TOKYO, July 14 (Reuters) – A subcommittee of Japan’s Ministry of Labor on Wednesday recommended that the national average minimum wage be raised from around 3% to nearly $ 8.50 an hour this fiscal year, said a government official.
His recommendation follows repeated calls by Prime Minister Yoshihide Suga to raise the country’s minimum wage to 1,000 yen ($ 9.05), as policymakers seek to ensure households can increase consumption when the drag of the COVID-19 pandemic on the economy will fade. Read more
The influential sub-committee of the Central Minimum Wage Council of the Ministry of Health, Labor and Welfare proposed to increase the minimum wage from 28 yen to 930 yen ($ 8.42) from 902 yen during from fiscal year 2021 until March next year, a ministry official said.
Under Suga’s predecessor Shinzo Abe, the government increased the minimum wage by 3% for four years until the COVID-19 pandemic struck in 2020, when it remained largely stable. Read more
“It will be better if the minimum wage is increased to some extent, so this is a positive result,” said Taro Saito, executive researcher at the NLI Research Institute.

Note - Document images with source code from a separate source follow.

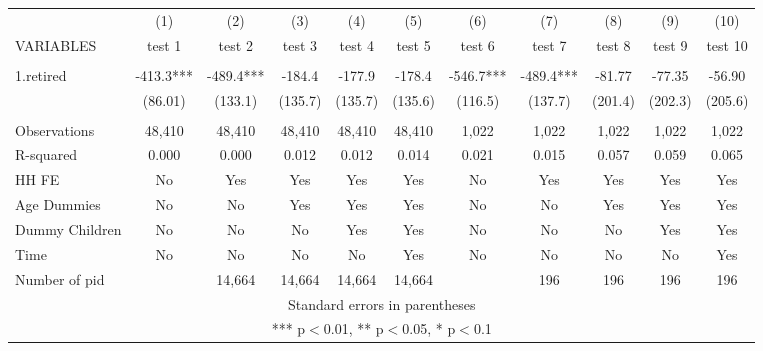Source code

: \begin{tabular}{lcccccccccc} \hline
 & (1) & (2) & (3) & (4) & (5) & (6) & (7) & (8) & (9) & (10) \\
VARIABLES & test 1 & test 2 & test 3 & test 4 & test 5 & test 6 & test 7 & test 8 & test 9 & test 10 \\ \hline
 &  &  &  &  &  &  &  &  &  &  \\
1.retired & -413.3*** & -489.4*** & -184.4 & -177.9 & -178.4 & -546.7*** & -489.4*** & -81.77 & -77.35 & -56.90 \\
 & (86.01) & (133.1) & (135.7) & (135.7) & (135.6) & (116.5) & (137.7) & (201.4) & (202.3) & (205.6) \\
 &  &  &  &  &  &  &  &  &  &  \\
Observations & 48,410 & 48,410 & 48,410 & 48,410 & 48,410 & 1,022 & 1,022 & 1,022 & 1,022 & 1,022 \\
R-squared & 0.000 & 0.000 & 0.012 & 0.012 & 0.014 & 0.021 & 0.015 & 0.057 & 0.059 & 0.065 \\
HH FE & No & Yes & Yes & Yes & Yes & No & Yes & Yes & Yes & Yes \\
Age Dummies & No & No & Yes & Yes & Yes & No & No & Yes & Yes & Yes \\
Dummy Children & No & No & No & Yes & Yes & No & No & No & Yes & Yes \\
Time & No & No & No & No & Yes & No & No & No & No & Yes \\
 Number of pid &  & 14,664 & 14,664 & 14,664 & 14,664 &  & 196 & 196 & 196 & 196 \\ \hline
\multicolumn{11}{c}{ Standard errors in parentheses} \\
\multicolumn{11}{c}{ *** p$<$0.01, ** p$<$0.05, * p$<$0.1} \\
\end{tabular}
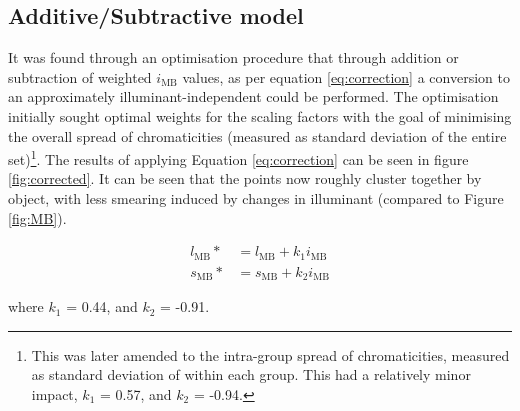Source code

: 


\subsection{Additive/Subtractive model}

It was found through an optimisation procedure that through addition or subtraction of weighted $i_{\text{MB}}$ values, as per equation \ref{eq:correction} a conversion to an approximately illuminant-independent could be performed. The optimisation initially sought optimal weights for the scaling factors with the goal of minimising the overall spread of chromaticities (measured as standard deviation of the entire set)\footnote{This was later amended to the intra-group spread of chromaticities, measured as standard deviation of within each group. This had a relatively minor impact, $k_{1}$ = 0.57, and $k_{2}$ = -0.94.}. The results of applying Equation \ref{eq:correction} can be seen in figure \ref{fig:corrected}. %
It can be seen that the points now roughly cluster together by object, with less smearing induced by changes in illuminant (compared to Figure \ref{fig:MB}).


\begin{subequations} \label{eq:correction}
\begin{align}
l_{\text{MB}}* &= l_{\text{MB}} + k_{1}i_{\text{MB}}\\ %
s_{\text{MB}}* &= s_{\text{MB}} + k_{2}i_{\text{MB}}
\end{align}
\end{subequations}

where $k_{1}$ = 0.44, and $k_{2}$ = -0.91.

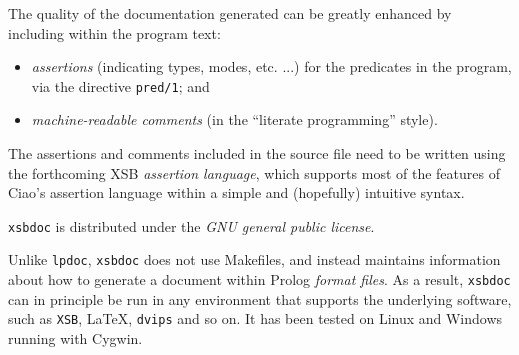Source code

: The quality of the documentation generated can be greatly enhanced by
including within the program text:

\begin{itemize}

\item {\em assertions} (indicating types, modes, etc. ...) for the
predicates in the program, via the directive {\tt pred/1}; and

\item {\em machine-readable comments} (in the ``literate programming''
style).

\end{itemize}

The assertions and comments included in the source file need to be
written using the forthcoming XSB {\em assertion language}, which
supports most of the features of Ciao's assertion language within a
simple and (hopefully) intuitive syntax.

{\tt xsbdoc} is distributed under the {\em GNU general public
license}.

Unlike {\tt lpdoc}, {\tt xsbdoc} does not use Makefiles, and instead
maintains information about how to generate a document within Prolog
{\em format files}.  As a result, {\tt xsbdoc} can in principle be run
in any environment that supports the underlying software, such as
{\tt XSB}, \LaTeX, {\tt dvips} and so on.  It has been tested on
Linux and Windows running with Cygwin.

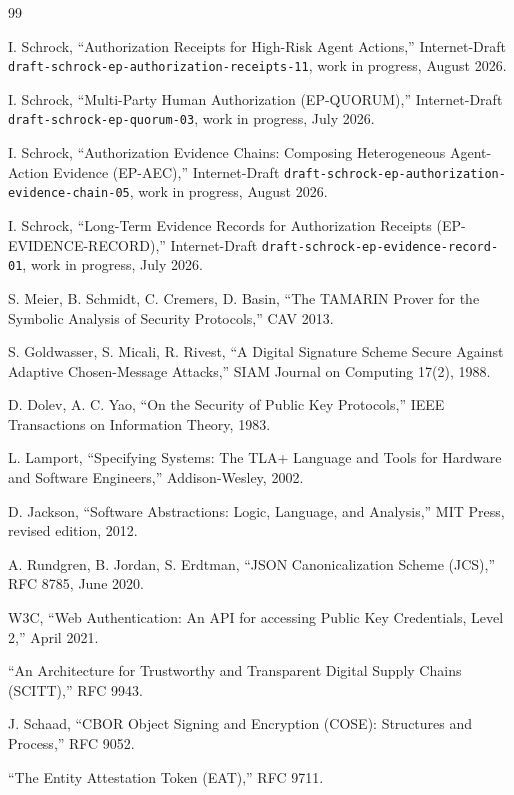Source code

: \documentclass[11pt]{article}
\newcommand{\code}[1]{\texttt{#1}}
\begin{document}
\begin{thebibliography}{99}

 I. Schrock, ``Authorization Receipts for High-Risk Agent Actions,''
Internet-Draft \code{draft-schrock-ep-authorization-receipts-11}, work in progress,
August 2026.

 I. Schrock, ``Multi-Party Human Authorization (EP-QUORUM),''
Internet-Draft \code{draft-schrock-ep-quorum-03}, work in progress, July 2026.

 I. Schrock, ``Authorization Evidence Chains: Composing Heterogeneous
Agent-Action Evidence (EP-AEC),'' Internet-Draft
\code{draft-schrock-ep-authorization-evidence-chain-05}, work in progress, August
2026.

 I. Schrock, ``Long-Term Evidence Records for Authorization Receipts
(EP-EVIDENCE-RECORD),'' Internet-Draft \code{draft-schrock-ep-evidence-record-01},
work in progress, July 2026.

 S. Meier, B. Schmidt, C. Cremers, D. Basin, ``The TAMARIN Prover
for the Symbolic Analysis of Security Protocols,'' CAV 2013.

 S. Goldwasser, S. Micali, R. Rivest, ``A Digital Signature Scheme
Secure Against Adaptive Chosen-Message Attacks,'' SIAM Journal on Computing 17(2),
1988.

 D. Dolev, A. C. Yao, ``On the Security of Public Key Protocols,'' IEEE
Transactions on Information Theory, 1983.

 L. Lamport, ``Specifying Systems: The TLA+ Language and Tools for
Hardware and Software Engineers,'' Addison-Wesley, 2002.

 D. Jackson, ``Software Abstractions: Logic, Language, and
Analysis,'' MIT Press, revised edition, 2012.

 A. Rundgren, B. Jordan, S. Erdtman, ``JSON Canonicalization Scheme
(JCS),'' RFC 8785, June 2020.

 W3C, ``Web Authentication: An API for accessing Public Key
Credentials, Level 2,'' April 2021.

 ``An Architecture for Trustworthy and Transparent Digital Supply
Chains (SCITT),'' RFC 9943.

 J. Schaad, ``CBOR Object Signing and Encryption (COSE): Structures
and Process,'' RFC 9052.

 ``The Entity Attestation Token (EAT),'' RFC 9711.


\end{thebibliography}
\end{document}
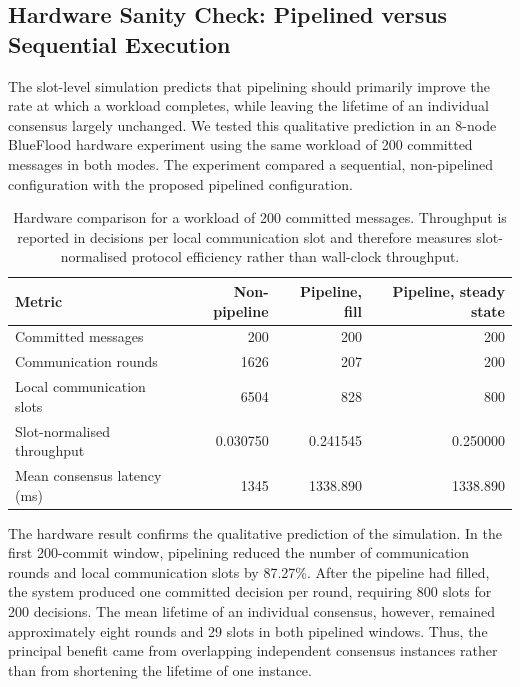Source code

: \documentclass[journal]{IEEEtran}
\begin{document}
\subsection{Hardware Sanity Check: Pipelined versus Sequential Execution}
\label{sec:results-hardware}

The slot-level simulation predicts that pipelining should primarily improve
the rate at which a workload completes, while leaving the lifetime of an
individual consensus largely unchanged. We tested this qualitative
prediction in an 8-node BlueFlood hardware experiment using the same
workload of 200 committed messages in both modes. The experiment compared
a sequential, non-pipelined configuration with the proposed pipelined
configuration.

\begin{table}[!t]
\caption{Hardware comparison for a workload of 200 committed messages.
Throughput is reported in decisions per local communication slot and
therefore measures slot-normalised protocol efficiency rather than
wall-clock throughput.}
\label{tab:hardware-pipeline}
\centering
\footnotesize
\setlength{\tabcolsep}{8pt}
\begin{tabular}{@{}lrrr@{}}
\toprule
\textbf{Metric} &
\textbf{Non-pipeline} &
\textbf{Pipeline, fill} &
\textbf{Pipeline, steady state} \\
\midrule
Committed messages             & 200      & 200      & 200      \\
Communication rounds            & 1626     & 207      & 200      \\
Local communication slots       & 6504     & 828      & 800      \\
Slot-normalised throughput      & 0.030750 & 0.241545 & 0.250000 \\
Mean consensus latency (ms)     & 1345     & 1338.890 & 1338.890 \\
\bottomrule
\end{tabular}
\end{table}

The hardware result confirms the qualitative prediction of the simulation.
In the first 200-commit window, pipelining reduced the number of
communication rounds and local communication slots by 87.27\%. After the
pipeline had filled, the system produced one committed decision per round,
requiring 800 slots for 200 decisions. The mean lifetime of an individual
consensus, however, remained approximately eight rounds and 29 slots in
both pipelined windows. Thus, the principal benefit came from overlapping
independent consensus instances rather than from shortening the lifetime
of one instance.
\end{document}
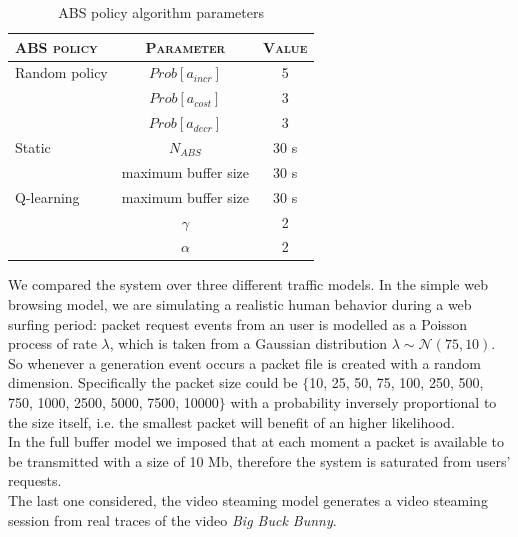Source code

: \documentclass[conference,10pt]{IEEEtran}
\begin{document}
\bgroup
\def\arraystretch{1.2}%
\begin{footnotesize}
	\begin{table}[!htb]
		\centering
		\vspace{10pt}
		\caption{ABS policy algorithm parameters}\label{table:a}
		\begin{tabular}{lcc} 
			\hline
			\multicolumn{1}{l|}{\scshape ABS policy} & \multicolumn{1}{c}{\scshape Parameter}   	& \scshape Value    \\ \hline
			\multicolumn{1}{l|}{Random policy}       & \multicolumn{1}{c|}{$Prob[a_{incr}]$} 		& 5                 \\ 
			\multicolumn{1}{l|}{}                   	& \multicolumn{1}{c|}{$Prob[a_{cost}]$} 			& 3\\
			\multicolumn{1}{l|}{}                   	& \multicolumn{1}{c|}{$Prob[a_{decr}]$} 		& 3       \\ \hline
			\multicolumn{1}{l|}{Static}				& \multicolumn{1}{c|}{$N_{ABS}$} 	 			& 30 s		     \\  \hline   
			\multicolumn{1}{l|}{}					& \multicolumn{1}{c|}{maximum buffer size} 	 & 30 s		     \\           
			\multicolumn{1}{l|}{Q-learning}			& \multicolumn{1}{c|}{maximum buffer size} 	 & 30 s		     \\   
			\multicolumn{1}{l|}{}                   	& \multicolumn{1}{c|}{$\gamma$}                  & 2                 \\ 
			\multicolumn{1}{l|}{}                   	& \multicolumn{1}{c|}{$\alpha$}                  & 2                 \\              
		\end{tabular}
	\end{table}
\end{footnotesize}
\egroup
\noindent We compared the system over three different traffic models. In the simple web browsing model, we are simulating a realistic human behavior during a web surfing period: packet request events from an user is modelled as a Poisson process of rate $\lambda$, which is taken from a Gaussian distribution $\lambda\sim\mathcal{N}(75, 10)$. So whenever a generation event occurs a packet file is created with a random dimension. Specifically the packet size could be $\lbrace$10, 25, 50, 75, 100, 250, 500, 750, 1000, 2500, 5000, 7500, 10000$\rbrace$ with a probability inversely proportional to the size itself, i.e. the smallest packet will benefit of an higher likelihood.\\
In the full buffer model we imposed that at each moment a packet is available to be transmitted with a size of 10 Mb, therefore the system is saturated from users' requests.\\
The last one considered, the video steaming model generates a video steaming session from real traces of the video \textit{Big Buck Bunny}.
\end{document}
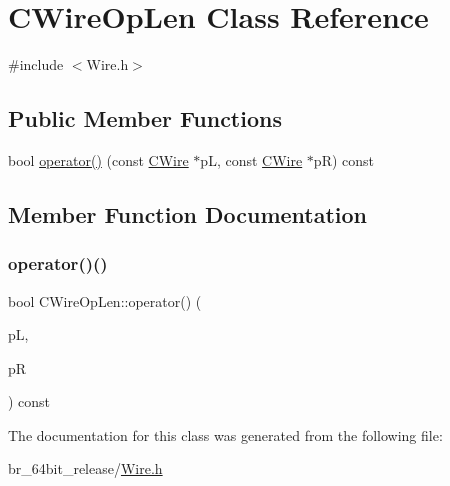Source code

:\hypertarget{classCWireOpLen}{}\section{C\+Wire\+Op\+Len Class Reference}
\label{classCWireOpLen}


{\ttfamily \#include $<$Wire.\+h$>$}

\subsection*{Public Member Functions}
\begin{DoxyCompactItemize}
\item 
bool \mbox{\hyperlink{classCWireOpLen_ae845b478fcf2c1c5551b4bca3664b5e9}{operator()}} (const \mbox{\hyperlink{classCWire}{C\+Wire}} $\ast$pL, const \mbox{\hyperlink{classCWire}{C\+Wire}} $\ast$pR) const
\end{DoxyCompactItemize}


\subsection{Member Function Documentation}
\mbox{\label{classCWireOpLen_ae845b478fcf2c1c5551b4bca3664b5e9}} 
\subsubsection{\texorpdfstring{operator()()}{operator()()}}
{\footnotesize\ttfamily bool C\+Wire\+Op\+Len\+::operator() (\begin{DoxyParamCaption}\item[{const \mbox{\hyperlink{classCWire}{C\+Wire}} $\ast$}]{pL,  }\item[{const \mbox{\hyperlink{classCWire}{C\+Wire}} $\ast$}]{pR }\end{DoxyParamCaption}) const\hspace{0.3cm}{\ttfamily [inline]}}



The documentation for this class was generated from the following file\+:\begin{DoxyCompactItemize}
\item 
br\+\_\+64bit\+\_\+release/\mbox{\hyperlink{Wire_8h}{Wire.\+h}}\end{DoxyCompactItemize}
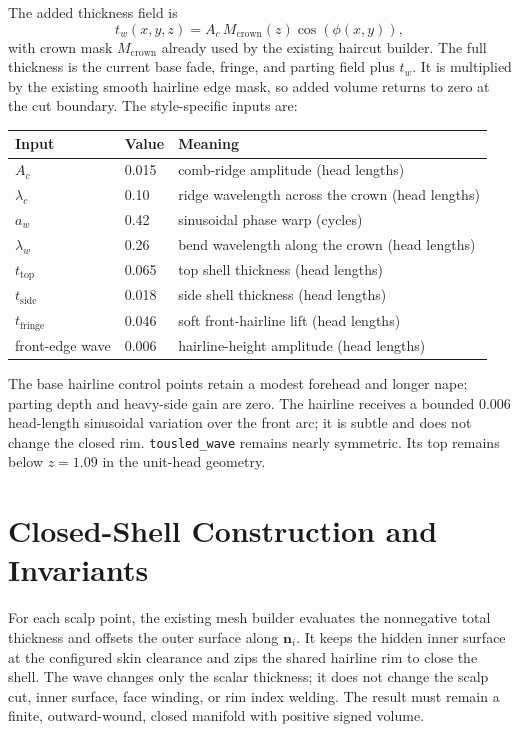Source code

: \documentclass[11pt]{article}
\begin{document}
The added thickness field is
\begin{equation}
 t_w(x,y,z)=A_c\,M_{\mathrm{crown}}(z)\cos(\phi(x,y)),
\end{equation}
with crown mask $M_{\mathrm{crown}}$ already used by the existing haircut
builder. The full thickness is the current base fade, fringe, and parting
field plus $t_w$. It is multiplied by the existing smooth hairline edge mask,
so added volume returns to zero at the cut boundary. The style-specific inputs
are:
\begin{center}
\begin{tabular}{lll}
\toprule
Input & Value & Meaning \\
\midrule
$A_c$ & 0.015 & comb-ridge amplitude (head lengths) \\
$\lambda_c$ & 0.10 & ridge wavelength across the crown (head lengths) \\
$a_w$ & 0.42 & sinusoidal phase warp (cycles) \\
$\lambda_w$ & 0.26 & bend wavelength along the crown (head lengths) \\
$t_{\mathrm{top}}$ & 0.065 & top shell thickness (head lengths) \\
$t_{\mathrm{side}}$ & 0.018 & side shell thickness (head lengths) \\
$t_{\mathrm{fringe}}$ & 0.046 & soft front-hairline lift (head lengths) \\
front-edge wave & 0.006 & hairline-height amplitude (head lengths) \\
\bottomrule
\end{tabular}
\end{center}
The base hairline control points retain a modest forehead and longer nape;
parting depth and heavy-side gain are zero. The hairline receives a bounded
0.006 head-length sinusoidal variation over the front arc; it is subtle and
does not change the closed rim. \texttt{tousled\_wave} remains nearly symmetric. Its top remains below $z=1.09$ in the unit-head geometry.

\section{Closed-Shell Construction and Invariants}
For each scalp point, the existing mesh builder evaluates the nonnegative
total thickness and offsets the outer surface along $\mathbf{n}_i$. It keeps
the hidden inner surface at the configured skin clearance and zips the shared
hairline rim to close the shell. The wave changes only the scalar thickness;
it does not change the scalp cut, inner surface, face winding, or rim index
welding. The result must remain a finite, outward-wound, closed manifold with
positive signed volume.
\end{document}
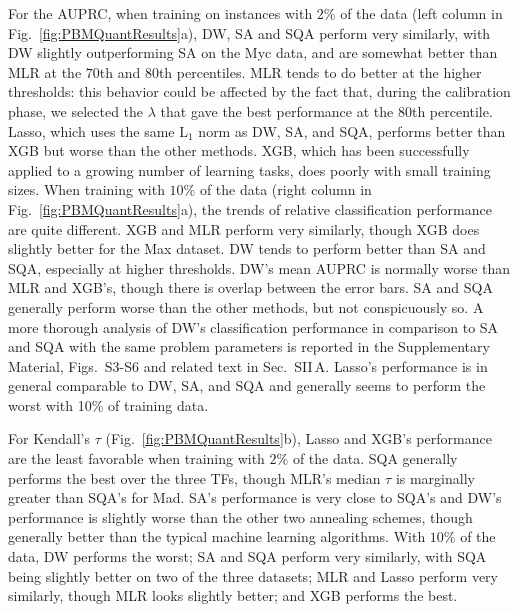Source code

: \documentclass[aps,pra,groupedaddress,nofootinbib,notitlepage,showpacs,floatfix,superscriptaddress]{revtex4-1}
\begin{document}
For the AUPRC, when training on instances with $2\%$ of the data (left column in Fig.~\ref{fig:PBMQuantResults}a), {DW, SA and SQA} perform very similarly, with DW slightly outperforming SA on the Myc data, and are somewhat better than MLR at the $70$th and $80$th percentiles. MLR tends to do better at the higher thresholds: this behavior could be affected by the fact that, during the calibration phase, we selected the $\lambda$ that gave the best performance at the $80$th percentile. {Lasso, which uses the same L$_1$ norm as DW, SA, and SQA, performs better than XGB but worse than the other methods}. XGB, which has been successfully applied to a growing number of learning tasks, does poorly with small training sizes. When training with $10\%$ of the data (right column in Fig.~\ref{fig:PBMQuantResults}a), the trends of relative classification performance are quite different. XGB and MLR perform very similarly, though XGB does slightly better for the Max dataset. {DW tends to perform better than SA and SQA, especially at higher thresholds. DW's mean AUPRC is normally worse than MLR and XGB's, though there is overlap between the error bars.} SA and SQA generally perform worse than the other methods, but not conspicuously so. A more thorough analysis of DW's classification performance in comparison to SA and SQA with the same problem parameters is reported in the Supplementary Material, Figs.~S3-S6 and related text in Sec.~SII\,A. {Lasso's performance is in general comparable to DW, SA, and SQA and generally seems to perform the worst with 10\% of training data.}

{For Kendall's $\tau$ (Fig.~\ref{fig:PBMQuantResults}b), Lasso and XGB's performance are the least favorable when training with $2\%$ of the data. SQA generally performs the best over the three TFs, though MLR's median $\tau$ is marginally greater than SQA's for Mad. SA's performance is very close to SQA's and DW's performance is slightly worse than the other two annealing schemes, though generally better than the typical machine learning algorithms}. With $10\%$ of the data, {DW performs the worst; SA and SQA perform very similarly, with SQA being slightly better on two of the three datasets; MLR and Lasso perform very similarly, though MLR looks slightly better; and XGB performs the best.} 
\end{document}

As policymakers count on wage hikes to support a national economic recovery, calls for a higher minimum wage come at a time when many small and medium-sized businesses are struggling to weather the pandemic.
Saito also added that it was unrealistic to expect the minimum wage to be raised to 1,000 yen at one time.
“Overall, the performance of companies is returning to what it was before the pandemic, so it is the right decision to bring the salary increases back to what they were in normal times,” he said. declared.